Tout consultant en données ne commence pas devant un tableur. Certains commencent dans un champ, en enfonçant des chambres d’échantillonnage de gaz dans la terre à l’aube, ou dans un laboratoire de biologie moléculaire, en faisant tourner des électrophorèses sur gel tard le soir. Voici l’histoire de la façon dont une carrière scientifique est devenue le socle d’un nouveau chapitre dans la data.

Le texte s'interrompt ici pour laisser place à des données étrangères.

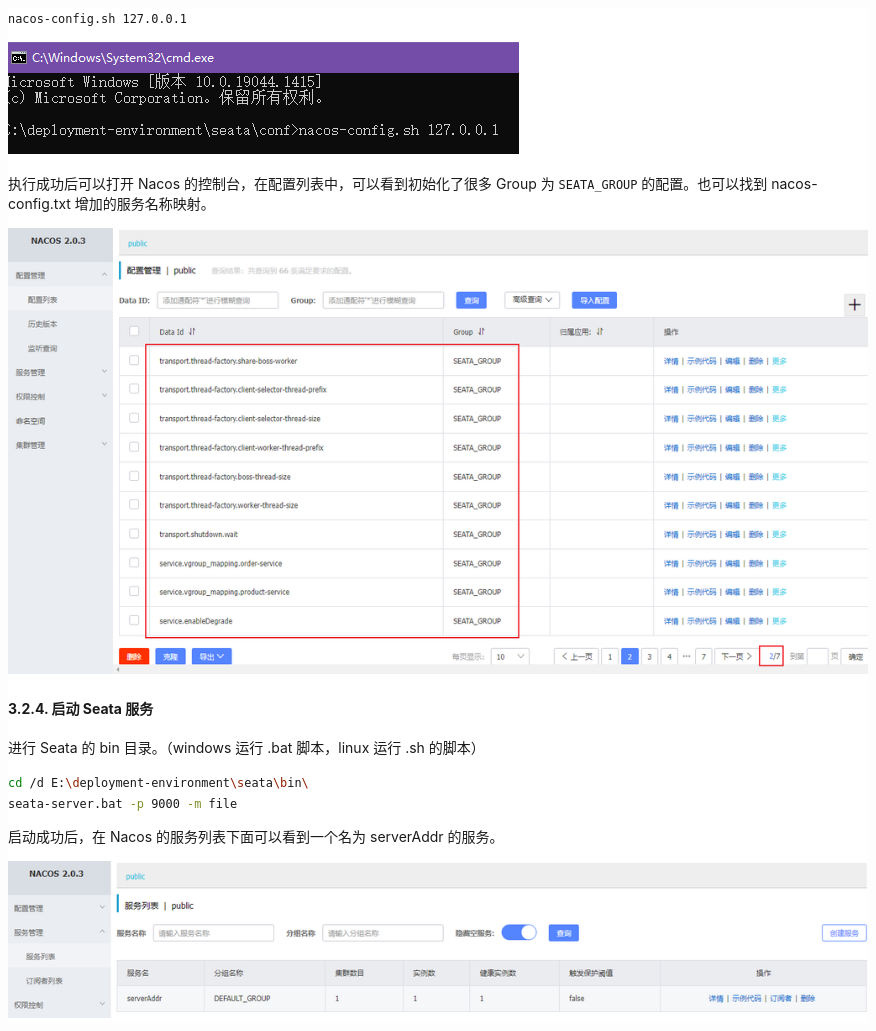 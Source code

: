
 ```bash
nacos-config.sh 127.0.0.1
```

![](images/20220109214120078_31887.png)

执行成功后可以打开 Nacos 的控制台，在配置列表中，可以看到初始化了很多 Group 为 `SEATA_GROUP` 的配置。也可以找到 nacos-config.txt 增加的服务名称映射。

![](images/20220109214316908_11520.png)

#### 3.2.4. 启动 Seata 服务

进行 Seata 的 bin 目录。（windows 运行 .bat 脚本，linux 运行 .sh 的脚本）

```bash
cd /d E:\deployment-environment\seata\bin\
seata-server.bat -p 9000 -m file
```

启动成功后，在 Nacos 的服务列表下面可以看到一个名为 serverAddr 的服务。

![](images/20220109214919700_31871.png)
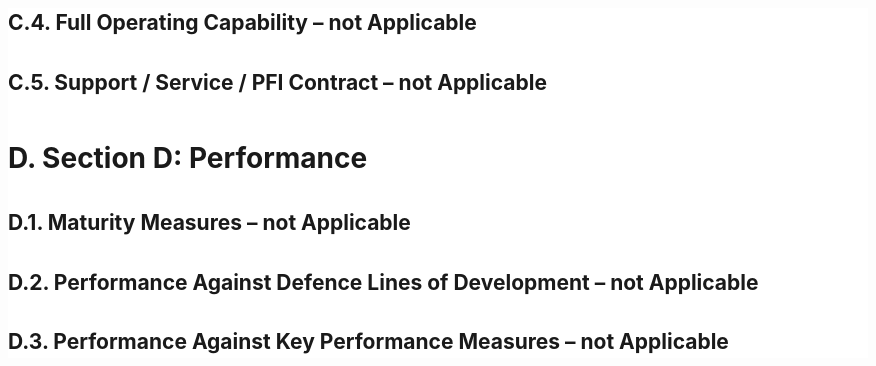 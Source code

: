 ## C.4. Full Operating Capability – not Applicable

## C.5. Support / Service / PFI Contract – not Applicable

# D. Section D: Performance

## D.1. Maturity Measures – not Applicable

## D.2. Performance Against Defence Lines of Development – not Applicable

## D.3. Performance Against Key Performance Measures – not Applicable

Ma carrière scientifique a véritablement débuté avec une thèse de MSc sur le Multiplex Terminal RFLP (M-TRFLP) — une méthode d’empreinte moléculaire permettant de caractériser les communautés microbiennes du sol avec une haute résolution. Ce premier travail, co-écrit avec Brajesh K. Singh et publié dans Applied and Environmental Microbiology, a posé les bases méthodologiques de nombreuses années de recherche.